Reversal effect of ST6GAL 1 on multidrug resistance in human leukemia by regulating the PI3K/Akt pathway and the expression of P-gp and MRP1.

ß-Galactoside α2, 6-sialyltransferse gene (ST6GAL) family has two members, which encode corresponding enzymes ST6Gal I and ST6Gal II. The present atudy was to investigate whether and how ST6GAL family involved in multidrug resistance (MDR) in human leukemia cell lines and bone marrow mononuclear cells (BMMC) of leukemia patients. Real-time PCR showed a high expression level of ST6GAL1 gene in both MDR cells and BMMCs (*P<0.05).
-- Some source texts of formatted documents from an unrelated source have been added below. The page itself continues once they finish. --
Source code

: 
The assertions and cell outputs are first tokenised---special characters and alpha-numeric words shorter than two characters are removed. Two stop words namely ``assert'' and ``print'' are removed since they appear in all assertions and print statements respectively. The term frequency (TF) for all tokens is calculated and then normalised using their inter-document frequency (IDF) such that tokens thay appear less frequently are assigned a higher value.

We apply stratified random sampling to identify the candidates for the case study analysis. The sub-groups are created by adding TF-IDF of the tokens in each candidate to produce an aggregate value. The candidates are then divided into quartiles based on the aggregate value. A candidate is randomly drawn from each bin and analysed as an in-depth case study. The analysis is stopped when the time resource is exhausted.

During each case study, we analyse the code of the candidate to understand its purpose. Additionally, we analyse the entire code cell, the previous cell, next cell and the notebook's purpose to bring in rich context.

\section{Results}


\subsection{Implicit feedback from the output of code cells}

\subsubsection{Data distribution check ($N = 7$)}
Alternation of ST6GAL1 levels had a significant impact on drug-resistant phenotype changing of K562 and K562/ADR cells both in vitro and in vivo. However, no significant changes were observed of ST6GAL2 gene. Further data revealed that manipulation of ST6GAL1 modulated the activity of phosphoinositide 3 kinase (PI3K)/Akt signaling and consequently regulated the expression of P-glycoprotein (P-gp, *P<0.05) and multidrug resistance related protein 1 (MRP1, *P<0.05), which are both known to be associated with MDR. Therefore we postulate that ST6GAL1 is responsible for the development of MDR in human leukemia cells probably through medicating the activity of PI3K/Akt signaling and the expression of P-gp and MRP1.